Cervantino Brines
«Sin duda la cara más luminosa de Brines es la que se ve reflejada en Cernuda, la que ansía una carne joven que ya no volverá»
Le ha caído el Cervantes a Francisco Brines. Se trata de uno de los premios cuyo palmarés, visto en perspectiva, luce más brillante, y en el que a partir de ahora lucirá un poeta de los que ya no quedan, de los que se han ido muriendo en nuestra juventud para copar los parnasos y las escuelas de filología. A Brines fue a la primera persona que escuché decir que la influencia de Federico García Lorca es muy peligrosa para un poeta. Y tiene razón, puesto que imitar al granaíno es un suicidio, y basarse en un estilo tan personalísimo suele sonar importado. Él, al que la inteligencia le fluye por los versos, dejó que le influenciase más la poética de uno de esos bardos cuyo estilo sí le hace mucho bien al discípulo: Luis Cernuda. De él heredó una sensualidad extraordinaria, y esa lucha contra uno mismo sobre la que la lírica siempre suele crecer robusta y fuerte. También debió heredar la pose de poeta, pues lo veo recibir a los periodistas en su casa de Oliva y pienso que por el objetivo se pasea un dandi de los que pronto ya no quedarán.

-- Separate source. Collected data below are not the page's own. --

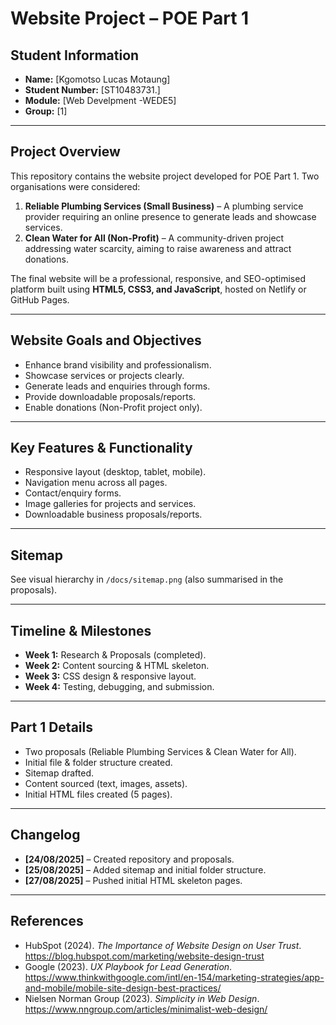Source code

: # Website Project – POE Part 1  

## Student Information  
- **Name:** [Kgomotso Lucas Motaung]  
- **Student Number:** [ST10483731.]
- **Module:** [Web Develpment -WEDE5]  
- **Group:** [1]  

---

## Project Overview  
This repository contains the website project developed for POE Part 1. Two organisations were considered:  

1. **Reliable Plumbing Services (Small Business)** – A plumbing service provider requiring an online presence to generate leads and showcase services.  
2. **Clean Water for All (Non-Profit)** – A community-driven project addressing water scarcity, aiming to raise awareness and attract donations.  

The final website will be a professional, responsive, and SEO-optimised platform built using **HTML5, CSS3, and JavaScript**, hosted on Netlify or GitHub Pages.  

---

## Website Goals and Objectives  
- Enhance brand visibility and professionalism.  
- Showcase services or projects clearly.  
- Generate leads and enquiries through forms.  
- Provide downloadable proposals/reports.  
- Enable donations (Non-Profit project only).  

---

## Key Features & Functionality  
- Responsive layout (desktop, tablet, mobile).  
- Navigation menu across all pages.  
- Contact/enquiry forms.  
- Image galleries for projects and services.  
- Downloadable business proposals/reports.  

---

## Sitemap  
See visual hierarchy in `/docs/sitemap.png` (also summarised in the proposals).  

---

## Timeline & Milestones  
- **Week 1:** Research & Proposals (completed).  
- **Week 2:** Content sourcing & HTML skeleton.  
- **Week 3:** CSS design & responsive layout.  
- **Week 4:** Testing, debugging, and submission.  

---

## Part 1 Details  
- Two proposals (Reliable Plumbing Services & Clean Water for All).  
- Initial file & folder structure created.  
- Sitemap drafted.  
- Content sourced (text, images, assets).  
- Initial HTML files created (5 pages).  

---

## Changelog  
- **[24/08/2025]** – Created repository and proposals.  
- **[25/08/2025]** – Added sitemap and initial folder structure.  
- **[27/08/2025]** – Pushed initial HTML skeleton pages.  

---

## References  
- HubSpot (2024). *The Importance of Website Design on User Trust*. https://blog.hubspot.com/marketing/website-design-trust  
- Google (2023). *UX Playbook for Lead Generation*. https://www.thinkwithgoogle.com/intl/en-154/marketing-strategies/app-and-mobile/mobile-site-design-best-practices/  
- Nielsen Norman Group (2023). *Simplicity in Web Design*. https://www.nngroup.com/articles/minimalist-web-design/
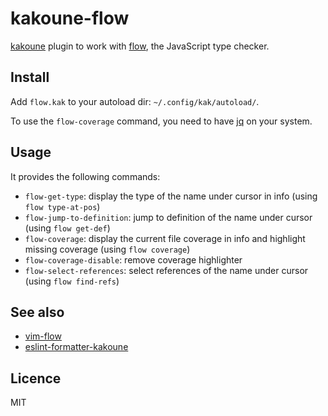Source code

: # kakoune-flow

[kakoune](http://kakoune.org) plugin to work with [flow](https://flow.org/), the JavaScript type checker.

## Install

Add `flow.kak` to your autoload dir: `~/.config/kak/autoload/`.

To use the `flow-coverage` command, you need to have [jq](https://stedolan.github.io/jq/) on your system.

## Usage

It provides the following commands:

- `flow-get-type`: display the type of the name under cursor in info (using `flow type-at-pos`)
- `flow-jump-to-definition`: jump to definition of the name under cursor (using `flow get-def`)
- `flow-coverage`: display the current file coverage in info and highlight missing coverage (using `flow coverage`)
- `flow-coverage-disable`: remove coverage highlighter
- `flow-select-references`: select references of the name under cursor (using `flow find-refs`)

## See also

- [vim-flow](https://github.com/flowtype/vim-flow)
- [eslint-formatter-kakoune](https://github.com/Delapouite/eslint-formatter-kakoune)

## Licence

MIT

Me pregunto si volverá a existir el concepto «generación» ahora que internet y las redes potencian el individualismo, y cada vez es menos necesaria la camaradería del canon. Quizá sea la del Cincuenta la última de estas generaciones normativas. Hay una conexión entre nuestro Brines y Gil de Biedma, Ferrater o Caballero Bonald. Con ellos comparte ese origen burgués que le permitió escapar a la miseria de la dictadura para, desde esa altura, disparar contra ella. Ese grupo que Jaime Gil definió como «señoritos de nacimiento por mala conciencia escritores de poesía social». Él reniega de este último concepto, y asegura no haberla cultivado nunca, pero lo cierto es que, si se revisa ese término que tanto y tan bien define su pulso, la soledad, uno se pregunta cuánto hay de contextual, de social, en suma, en esa especie de drama que el autor construye en torno a sí mismo y aquella posguerra infame.
Sin duda la cara más luminosa de Brines es la que se ve reflejada en Cernuda, la que ansía una carne joven que ya no volverá, la que encuentra en la sublimación de las formas la concepción del estilo moderno, que persigue la metafísica entre la realidad y un deseo que se esfuma, y un manejo de la palabra sofisticado y eficaz. En el sevillano se apoyó para construir su fortaleza en torno a su papel de homosexual, en una época donde no se podía asumir. Cuando entró en la Real Academia, le dedicó el discurso a Cernuda, y le agradece que «por primera vez se expusiera con franqueza la homosexualidad en nuestra poesía». Me alegra que los poetas sigan recogiendo premios, copando el corpus de la literatura que se recordará, y dando lustre a nuestras letras con figuras como las que se han hecho con el Cervantes en los últimos años: Joan Margarit, Ida Vitale, Juan Gelman o el ya mencionado Caballero Bonald. El español siempre fue una lengua de poetas, como bien demostró el escritor que da nombre al premio que nos ocupa, y que nunca pudo alcanzar de poeta la gracia que no quiso darle el cielo. Buenos epígonos, en cualquier caso, han venido detrás para resarcirlo.